■ What you should do:
Please give the number of lines in the records below that include "ziface", with no other output.

________________________________________

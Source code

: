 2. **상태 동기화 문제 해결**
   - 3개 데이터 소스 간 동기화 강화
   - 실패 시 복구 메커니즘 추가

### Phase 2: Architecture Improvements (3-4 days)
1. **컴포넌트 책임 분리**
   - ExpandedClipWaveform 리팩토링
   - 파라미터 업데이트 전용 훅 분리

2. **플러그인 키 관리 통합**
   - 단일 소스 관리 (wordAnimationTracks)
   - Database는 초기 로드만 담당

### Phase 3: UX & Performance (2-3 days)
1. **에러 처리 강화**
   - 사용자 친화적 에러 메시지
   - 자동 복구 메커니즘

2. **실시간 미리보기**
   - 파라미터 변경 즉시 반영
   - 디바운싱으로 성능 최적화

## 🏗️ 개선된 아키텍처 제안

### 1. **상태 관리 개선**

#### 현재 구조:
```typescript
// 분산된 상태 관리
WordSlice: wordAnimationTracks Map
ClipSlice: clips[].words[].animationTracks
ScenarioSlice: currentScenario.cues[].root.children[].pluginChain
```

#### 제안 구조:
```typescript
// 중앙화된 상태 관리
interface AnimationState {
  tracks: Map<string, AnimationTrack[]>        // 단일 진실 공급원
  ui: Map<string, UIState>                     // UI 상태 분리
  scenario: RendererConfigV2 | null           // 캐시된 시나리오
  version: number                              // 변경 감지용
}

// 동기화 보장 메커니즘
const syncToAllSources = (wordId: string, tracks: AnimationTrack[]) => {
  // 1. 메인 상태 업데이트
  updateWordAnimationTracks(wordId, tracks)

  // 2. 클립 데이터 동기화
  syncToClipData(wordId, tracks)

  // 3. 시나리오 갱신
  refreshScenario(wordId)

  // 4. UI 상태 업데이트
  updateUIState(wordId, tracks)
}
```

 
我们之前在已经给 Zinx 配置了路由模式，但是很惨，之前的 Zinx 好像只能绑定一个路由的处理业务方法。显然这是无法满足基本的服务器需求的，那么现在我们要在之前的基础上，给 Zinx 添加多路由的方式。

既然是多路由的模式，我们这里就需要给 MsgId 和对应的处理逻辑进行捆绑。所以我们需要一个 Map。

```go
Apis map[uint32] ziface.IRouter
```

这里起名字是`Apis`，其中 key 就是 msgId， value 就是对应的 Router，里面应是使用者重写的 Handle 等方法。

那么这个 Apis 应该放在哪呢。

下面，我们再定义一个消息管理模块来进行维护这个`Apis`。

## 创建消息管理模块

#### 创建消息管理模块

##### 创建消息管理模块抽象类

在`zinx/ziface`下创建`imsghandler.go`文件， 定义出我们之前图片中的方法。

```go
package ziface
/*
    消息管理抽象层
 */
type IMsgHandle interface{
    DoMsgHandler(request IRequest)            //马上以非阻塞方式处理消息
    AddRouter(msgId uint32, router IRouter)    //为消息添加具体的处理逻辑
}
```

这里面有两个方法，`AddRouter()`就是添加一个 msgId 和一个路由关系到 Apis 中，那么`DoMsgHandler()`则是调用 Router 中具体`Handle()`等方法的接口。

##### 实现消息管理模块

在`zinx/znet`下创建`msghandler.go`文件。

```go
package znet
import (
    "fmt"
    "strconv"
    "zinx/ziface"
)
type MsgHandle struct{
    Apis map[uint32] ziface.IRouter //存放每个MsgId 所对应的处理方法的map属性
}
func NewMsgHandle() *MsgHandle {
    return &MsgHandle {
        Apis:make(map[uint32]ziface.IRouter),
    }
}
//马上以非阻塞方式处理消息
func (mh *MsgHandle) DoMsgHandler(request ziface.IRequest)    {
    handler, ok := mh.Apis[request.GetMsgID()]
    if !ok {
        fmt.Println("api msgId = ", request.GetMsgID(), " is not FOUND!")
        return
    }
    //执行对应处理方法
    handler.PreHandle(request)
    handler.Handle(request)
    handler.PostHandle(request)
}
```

________________________________________

■ Output for this exercise:
7